Assigned task — The answer must reproduce every record exactly, with all pictures omitted.

[Saved data entries]

**********

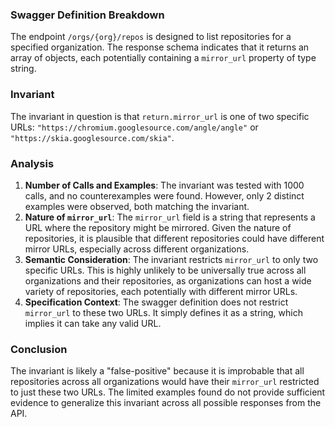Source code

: ### Swagger Definition Breakdown
The endpoint `/orgs/{org}/repos` is designed to list repositories for a specified organization. The response schema indicates that it returns an array of objects, each potentially containing a `mirror_url` property of type string.

### Invariant
The invariant in question is that `return.mirror_url` is one of two specific URLs: `"https://chromium.googlesource.com/angle/angle"` or `"https://skia.googlesource.com/skia"`.

### Analysis
1. **Number of Calls and Examples**: The invariant was tested with 1000 calls, and no counterexamples were found. However, only 2 distinct examples were observed, both matching the invariant.
2. **Nature of `mirror_url`**: The `mirror_url` field is a string that represents a URL where the repository might be mirrored. Given the nature of repositories, it is plausible that different repositories could have different mirror URLs, especially across different organizations.
3. **Semantic Consideration**: The invariant restricts `mirror_url` to only two specific URLs. This is highly unlikely to be universally true across all organizations and their repositories, as organizations can host a wide variety of repositories, each potentially with different mirror URLs.
4. **Specification Context**: The swagger definition does not restrict `mirror_url` to these two URLs. It simply defines it as a string, which implies it can take any valid URL.

### Conclusion
The invariant is likely a "false-positive" because it is improbable that all repositories across all organizations would have their `mirror_url` restricted to just these two URLs. The limited examples found do not provide sufficient evidence to generalize this invariant across all possible responses from the API.
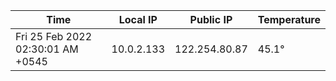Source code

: | Time     | Local IP | Public IP | Temperature |
| ----------- | ----------- | ----------- | ----------- |
| Fri 25 Feb 2022 02:30:01 AM +0545      | 10.0.2.133     | 122.254.80.87  | 45.1° |
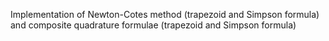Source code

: Implementation of Newton-Cotes method (trapezoid and Simpson formula) and composite quadrature formulae (trapezoid and Simpson formula)
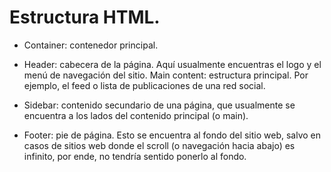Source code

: # Estructura HTML.

* Container: contenedor principal.

* Header: cabecera de la página. Aquí usualmente encuentras el logo y el menú de navegación del sitio.
Main content: estructura principal. Por ejemplo, el feed o lista de publicaciones de una red social.

* Sidebar: contenido secundario de una página, que usualmente se encuentra a los lados del contenido principal (o main).

* Footer: pie de página. Esto se encuentra al fondo del sitio web, salvo en casos de sitios web donde el scroll (o navegación hacia abajo) es infinito, por ende, no tendría sentido ponerlo al fondo.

**********

Written reply —
Source code

: ### Swagger Definition Breakdown
The endpoint `/orgs/{org}/repos` is designed to list repositories for a specified organization. The response schema indicates that it returns an array of objects, each potentially containing a `mirror_url` property of type string.

### Invariant
The invariant in question is that `return.mirror_url` is one of two specific URLs: `"https://chromium.googlesource.com/angle/angle"` or `"https://skia.googlesource.com/skia"`.

### Analysis
1. **Number of Calls and Examples**: The invariant was tested with 1000 calls, and no counterexamples were found. However, only 2 distinct examples were observed, both matching the invariant.
2. **Nature of `mirror_url`**: The `mirror_url` field is a string that represents a URL where the repository might be mirrored. Given the nature of repositories, it is plausible that different repositories could have different mirror URLs, especially across different organizations.
3. **Semantic Consideration**: The invariant restricts `mirror_url` to only two specific URLs. This is highly unlikely to be universally true across all organizations and their repositories, as organizations can host a wide variety of repositories, each potentially with different mirror URLs.
4. **Specification Context**: The swagger definition does not restrict `mirror_url` to these two URLs. It simply defines it as a string, which implies it can take any valid URL.

### Conclusion
The invariant is likely a "false-positive" because it is improbable that all repositories across all organizations would have their `mirror_url` restricted to just these two URLs. The limited examples found do not provide sufficient evidence to generalize this invariant across all possible responses from the API.
Source code

: | Time     | Local IP | Public IP | Temperature |
| ----------- | ----------- | ----------- | ----------- |
| Fri 25 Feb 2022 02:30:01 AM +0545      | 10.0.2.133     | 122.254.80.87  | 45.1° |
Source code

: Implementation of Newton-Cotes method (trapezoid and Simpson formula) and composite quadrature formulae (trapezoid and Simpson formula)
Source code

: # Estructura HTML.

* Container: contenedor principal.

* Header: cabecera de la página. Aquí usualmente encuentras el logo y el menú de navegación del sitio.
Main content: estructura principal. Por ejemplo, el feed o lista de publicaciones de una red social.

* Sidebar: contenido secundario de una página, que usualmente se encuentra a los lados del contenido principal (o main).

* Footer: pie de página. Esto se encuentra al fondo del sitio web, salvo en casos de sitios web donde el scroll (o navegación hacia abajo) es infinito, por ende, no tendría sentido ponerlo al fondo.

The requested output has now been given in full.